Tuesday, May 18, 2010

Film Distribution and Home Entertainment in 2015

There have been some very interesting articles recently predicting how consumers will be entertaining themselves five years from now.  The implications are significant.  Let me give you some highlights, and then make some quick comments.

Displaybank, a consumer electronics research group predicts that sales of 3D televisions will grow by 91% this year, making up 3% of the world televisions by the end of the year.  The study projects there will be 83 million 3D displays in homes by the end of 2014.  That represents 31% of the world market.  Those are really huge numbers.

GigaOM Pro is predicting that by 2015, 60% of the TV's sold will have a direct internet connection.  This year, 3.7 million applications designed to be run on televisions will be downloaded.  However, by 2015, that number will grow to almost 1 billion!  That is an enormous number!

The Los Angeles Times reports that Google is about ready to launch its Smart TV software that will allow consumers to navigate between TV, streaming content, home videos and any other number of media formats and sources.

- Last week, Hollywood studios won a ruling from the FCC that clears the way for streaming first run movies directly to consumers on the same day that they are opening in theaters.  (Businessweek's coverage of the implications of that ruling is pretty good.)

You can see the trend here.  Conventional wisdom in 2010 says that within 5 years consumers will be fully connected and entertained without leaving their favorite chair.  The implications for our collective physical fitness are frightening.  But aside from that, what does it mean for the entertainment business?
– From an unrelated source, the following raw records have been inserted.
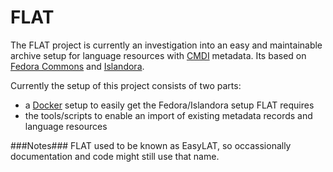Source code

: FLAT
====
The FLAT project is currently an investigation into an easy and
maintainable archive setup for language resources with
[CMDI](http://www.clarin.eu/cmdi/) metadata. Its based on [Fedora Commons](http://fedora-commons.org/)
and [Islandora](http://islandora.ca/).

Currently the setup of this project consists of two parts:

* a [Docker](https://www.docker.com/) setup to easily get the
  Fedora/Islandora setup FLAT requires
* the tools/scripts to enable an import of existing metadata records and
  language resources

###Notes###
FLAT used to be known as EasyLAT, so occassionally documentation and code might still use that name.
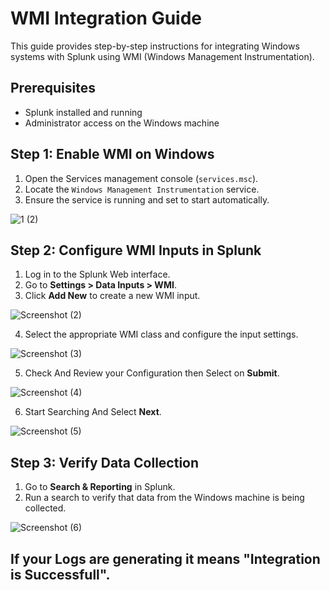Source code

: # WMI Integration Guide

This guide provides step-by-step instructions for integrating Windows systems with Splunk using WMI (Windows Management Instrumentation).

## Prerequisites

- Splunk installed and running
- Administrator access on the Windows machine

## Step 1: Enable WMI on Windows

1. Open the Services management console (`services.msc`).
2. Locate the `Windows Management Instrumentation` service.
3. Ensure the service is running and set to start automatically.

![1 (2)](https://github.com/user-attachments/assets/9ec44505-ffb1-4cc5-b61e-1f2bf0ecdc20)

## Step 2: Configure WMI Inputs in Splunk

1. Log in to the Splunk Web interface.
2. Go to **Settings > Data Inputs > WMI**.
3. Click **Add New** to create a new WMI input.

![Screenshot (2)](https://github.com/user-attachments/assets/5a5312d8-38ca-4063-9722-3d80f765e335)


4. Select the appropriate WMI class and configure the input settings.

![Screenshot (3)](https://github.com/user-attachments/assets/a9d3a904-bb86-4702-b068-21f2259d174c)

5. Check And Review your Configuration then Select on **Submit**.

![Screenshot (4)](https://github.com/user-attachments/assets/26fa5bd7-306b-45b3-9927-13183811fe1f)

6. Start Searching And Select **Next**.

![Screenshot (5)](https://github.com/user-attachments/assets/93acf403-b0d8-4237-9138-b8b4b718eb8e)



## Step 3: Verify Data Collection

1. Go to **Search & Reporting** in Splunk.
2. Run a search to verify that data from the Windows machine is being collected.

![Screenshot (6)](https://github.com/user-attachments/assets/498ff433-fa73-4fe3-999d-7df6fc2cff6a)

## If your Logs are generating it means "Integration is Successfull".


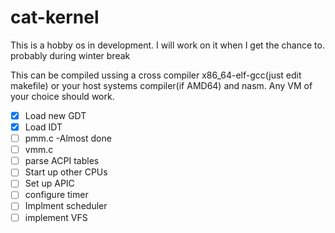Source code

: # **cat-kernel**
This is a hobby os in development. I will work on it when I get the chance to.  probably during winter break

This can be compiled ussing a cross compiler x86_64-elf-gcc(just edit makefile) or your host systems compiler(if AMD64) and nasm. Any VM of your choice should work. 

- [x] Load new GDT
- [x] Load IDT 
- [ ] pmm.c -Almost done
- [ ] vmm.c
- [ ] parse ACPI tables 
- [ ] Start up other CPUs
- [ ] Set up APIC
- [ ] configure timer
- [ ] Implment scheduler 
- [ ] implement VFS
Are theaters wasting money installing digital 3D systems and amazing sound?  Are consumers just going to buy a giant 3D TV and 7.1 surround system and watch everything at home?  Click the Domino's app in the corner of their screens and have their favorite pizza show up in 30 minutes or less -- for a fraction of the cost of popcorn and Coke at the cineplex?

Despite these projections, I don't believe that the theater business is dead -- but it is definitely facing some challenges.  On the one hand, I believe consumers experience a palpable excitement when watching a film in a dark room with a few hundred strangers, on a giant screen with seat-shaking sound.  And I think people will always want to get out of their house and "do something" other than watch TV.  Going to a movie is the primary way they fill that need.  But I also think that theaters have to work hard to continue to deliver a high-quality experience at the right price.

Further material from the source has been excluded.